── Entries shown ──
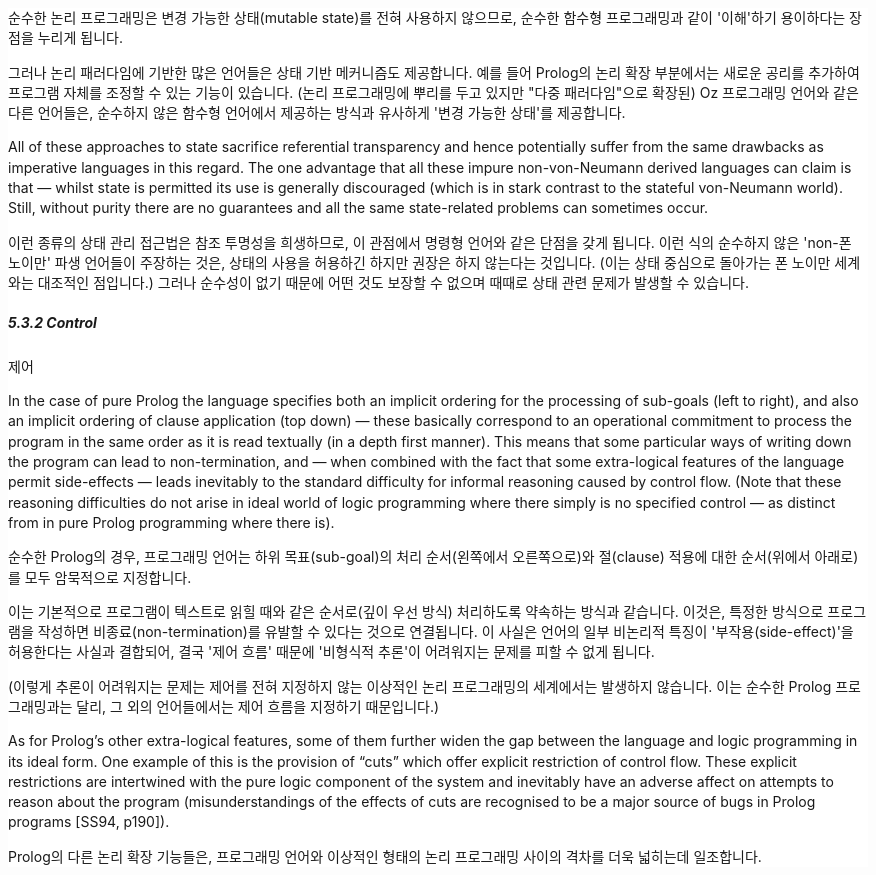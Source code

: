 순수한 논리 프로그래밍은 변경 가능한 상태(mutable state)를 전혀 사용하지 않으므로, 순수한 함수형 프로그래밍과 같이 '이해'하기 용이하다는 장점을 누리게 됩니다.

그러나 논리 패러다임에 기반한 많은 언어들은 상태 기반 메커니즘도 제공합니다.
예를 들어 Prolog의 논리 확장 부분에서는 새로운 공리를 추가하여 프로그램 자체를 조정할 수 있는 기능이 있습니다.
(논리 프로그래밍에 뿌리를 두고 있지만 "다중 패러다임"으로 확장된) Oz 프로그래밍 언어와 같은 다른 언어들은, 순수하지 않은 함수형 언어에서 제공하는 방식과 유사하게 '변경 가능한 상태'를 제공합니다.

>
All of these approaches to state sacrifice referential transparency and hence potentially suffer from the same drawbacks as imperative languages in this regard.
The one advantage that all these impure non-von-Neumann derived languages can claim is that — whilst state is permitted its use is generally discouraged (which is in stark contrast to the stateful von-Neumann world).
Still, without purity there are no guarantees and all the same state-related problems can sometimes occur.


이런 종류의 상태 관리 접근법은 참조 투명성을 희생하므로, 이 관점에서 명령형 언어와 같은 단점을 갖게 됩니다.
이런 식의 순수하지 않은 'non-폰 노이만' 파생 언어들이 주장하는 것은, 상태의 사용을 허용하긴 하지만 권장은 하지 않는다는 것입니다.
(이는 상태 중심으로 돌아가는 폰 노이만 세계와는 대조적인 점입니다.)
그러나 순수성이 없기 때문에 어떤 것도 보장할 수 없으며 때때로 상태 관련 문제가 발생할 수 있습니다.

##### 5.3.2 Control

제어

>
In the case of pure Prolog the language specifies both an implicit ordering for the processing of sub-goals (left to right), and also an implicit ordering of clause application (top down) — these basically correspond to an operational commitment to process the program in the same order as it is read textually (in a depth first manner).
This means that some particular ways of writing down the program can lead to non-termination, and — when combined with the fact that some extra-logical features of the language permit side-effects — leads inevitably to the standard difficulty for informal reasoning caused by control flow.
(Note that these reasoning difficulties do not arise in ideal world of logic programming where there simply is no specified control — as distinct from in pure Prolog programming where there is).

순수한 Prolog의 경우, 프로그래밍 언어는 하위 목표(sub-goal)의 처리 순서(왼쪽에서 오른쪽으로)와 절(clause) 적용에 대한 순서(위에서 아래로)를 모두 암묵적으로 지정합니다.

이는 기본적으로 프로그램이 텍스트로 읽힐 때와 같은 순서로(깊이 우선 방식) 처리하도록 약속하는 방식과 같습니다.
이것은, 특정한 방식으로 프로그램을 작성하면 비종료(non-termination)를 유발할 수 있다는 것으로 연결됩니다.
이 사실은 언어의 일부 비논리적 특징이 '부작용(side-effect)'을 허용한다는 사실과 결합되어,
결국 '제어 흐름' 때문에 '비형식적 추론'이 어려워지는 문제를 피할 수 없게 됩니다.

(이렇게 추론이 어려워지는 문제는 제어를 전혀 지정하지 않는 이상적인 논리 프로그래밍의 세계에서는 발생하지 않습니다.
이는 순수한 Prolog 프로그래밍과는 달리, 그 외의 언어들에서는 제어 흐름을 지정하기 때문입니다.)

>
As for Prolog’s other extra-logical features, some of them further widen the gap between the language and logic programming in its ideal form.
One example of this is the provision of “cuts” which offer explicit restriction of control flow.
These explicit restrictions are intertwined with the pure logic component of the system and inevitably have an adverse affect on attempts to reason about the program (misunderstandings of the effects of cuts are recognised to be a major source of bugs in Prolog programs [SS94, p190]).

Prolog의 다른 논리 확장 기능들은, 프로그래밍 언어와 이상적인 형태의 논리 프로그래밍 사이의 격차를 더욱 넓히는데 일조합니다.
───
What to work on
The lines you need are those with the word "어려워지는"; list them from the entries.

Exercise solution
결국 '제어 흐름' 때문에 '비형식적 추론'이 어려워지는 문제를 피할 수 없게 됩니다.
(이렇게 추론이 어려워지는 문제는 제어를 전혀 지정하지 않는 이상적인 논리 프로그래밍의 세계에서는 발생하지 않습니다.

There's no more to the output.